[Excerpted records Boundary: Start]

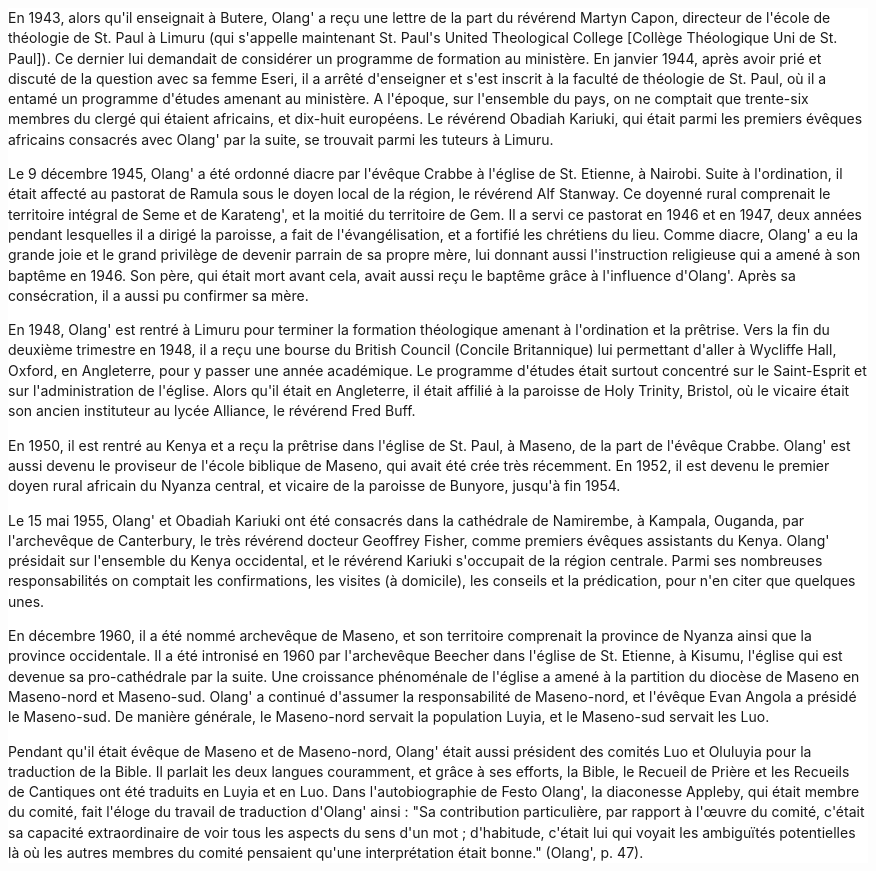 En 1943, alors qu'il enseignait à Butere, Olang' a reçu une lettre de la part du révérend Martyn Capon, directeur de l'école de théologie de St. Paul à Limuru (qui s'appelle maintenant St. Paul's United Theological College [Collège Théologique Uni de St. Paul]). Ce dernier lui demandait de considérer un programme de formation au ministère. En janvier 1944, après avoir prié et discuté de la question avec sa femme Eseri, il a arrêté d'enseigner et s'est inscrit à la faculté de théologie de St. Paul, où il a entamé un programme d'études amenant au ministère. A l'époque, sur l'ensemble du pays, on ne comptait que trente-six membres du clergé qui étaient africains, et dix-huit européens. Le révérend Obadiah Kariuki, qui était parmi les premiers évêques africains consacrés avec Olang' par la suite, se trouvait parmi les tuteurs à Limuru.

Le 9 décembre 1945, Olang' a été ordonné diacre par l'évêque Crabbe à l'église de St. Etienne, à Nairobi. Suite à l'ordination, il était affecté au pastorat de Ramula sous le doyen local de la région, le révérend Alf Stanway. Ce doyenné rural comprenait le territoire intégral de Seme et de Karateng', et la moitié du territoire de Gem. Il a servi ce pastorat en 1946 et en 1947, deux années pendant lesquelles il a dirigé la paroisse, a fait de l'évangélisation, et a fortifié les chrétiens du lieu. Comme diacre, Olang' a eu la grande joie et le grand privilège de devenir parrain de sa propre mère, lui donnant aussi l'instruction religieuse qui a amené à son baptême en 1946. Son père, qui était mort avant cela, avait aussi reçu le baptême grâce à l'influence d'Olang'. Après sa consécration, il a aussi pu confirmer sa mère.

En 1948, Olang' est rentré à Limuru pour terminer la formation théologique amenant à l'ordination et la prêtrise. Vers la fin du deuxième trimestre en 1948, il a reçu une bourse du British Council (Concile Britannique) lui permettant d'aller à Wycliffe Hall, Oxford, en Angleterre, pour y passer une année académique. Le programme d'études était surtout concentré sur le Saint-Esprit et sur l'administration de l'église. Alors qu'il était en Angleterre, il était affilié à la paroisse de Holy Trinity, Bristol, où le vicaire était son ancien instituteur au lycée Alliance, le révérend Fred Buff.

En 1950, il est rentré au Kenya et a reçu la prêtrise dans l'église de St. Paul, à Maseno, de la part de l'évêque Crabbe. Olang' est aussi devenu le proviseur de l'école biblique de Maseno, qui avait été crée très récemment. En 1952, il est devenu le premier doyen rural africain du Nyanza central, et vicaire de la paroisse de Bunyore, jusqu'à fin 1954.

Le 15 mai 1955, Olang' et Obadiah Kariuki ont été consacrés dans la cathédrale de Namirembe, à Kampala, Ouganda, par l'archevêque de Canterbury, le très révérend docteur Geoffrey Fisher, comme premiers évêques assistants du Kenya. Olang' présidait sur l'ensemble du Kenya occidental, et le révérend Kariuki s'occupait de la région centrale. Parmi ses nombreuses responsabilités on comptait les confirmations, les visites (à domicile), les conseils et la prédication, pour n'en citer que quelques unes.

En décembre 1960, il a été nommé archevêque de Maseno, et son territoire comprenait la province de Nyanza ainsi que la province occidentale. Il a été intronisé en 1960 par l'archevêque Beecher dans l'église de St. Etienne, à Kisumu, l'église qui est devenue sa pro-cathédrale par la suite. Une croissance phénoménale de l'église a amené à la partition du diocèse de Maseno en Maseno-nord et Maseno-sud. Olang' a continué d'assumer la responsabilité de Maseno-nord, et l'évêque Evan Angola a présidé le Maseno-sud. De manière générale, le Maseno-nord servait la population Luyia, et le Maseno-sud servait les Luo.

Pendant qu'il était évêque de Maseno et de Maseno-nord, Olang' était aussi président des comités Luo et Oluluyia pour la traduction de la Bible. Il parlait les deux langues couramment, et grâce à ses efforts, la Bible, le Recueil de Prière et les Recueils de Cantiques ont été traduits en Luyia et en Luo. Dans l'autobiographie de Festo Olang', la diaconesse Appleby, qui était membre du comité, fait l'éloge du travail de traduction d'Olang' ainsi : "Sa contribution particulière, par rapport à l'œuvre  du comité, c'était sa capacité extraordinaire de voir tous les aspects du sens d'un mot ; d'habitude, c'était lui qui voyait les ambiguïtés potentielles là où les autres membres du comité pensaient qu'une interprétation était bonne." (Olang', p. 47).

[Excerpted records Boundary: End]

Pull every line containing "cathédrale" from the entries above and copy it.

Le 15 mai 1955, Olang' et Obadiah Kariuki ont été consacrés dans la cathédrale de Namirembe, à Kampala, Ouganda, par l'archevêque de Canterbury, le très révérend docteur Geoffrey Fisher, comme premiers évêques assistants du Kenya. Olang' présidait sur l'ensemble du Kenya occidental, et le révérend Kariuki s'occupait de la région centrale. Parmi ses nombreuses responsabilités on comptait les confirmations, les visites (à domicile), les conseils et la prédication, pour n'en citer que quelques unes.
En décembre 1960, il a été nommé archevêque de Maseno, et son territoire comprenait la province de Nyanza ainsi que la province occidentale. Il a été intronisé en 1960 par l'archevêque Beecher dans l'église de St. Etienne, à Kisumu, l'église qui est devenue sa pro-cathédrale par la suite. Une croissance phénoménale de l'église a amené à la partition du diocèse de Maseno en Maseno-nord et Maseno-sud. Olang' a continué d'assumer la responsabilité de Maseno-nord, et l'évêque Evan Angola a présidé le Maseno-sud. De manière générale, le Maseno-nord servait la population Luyia, et le Maseno-sud servait les Luo.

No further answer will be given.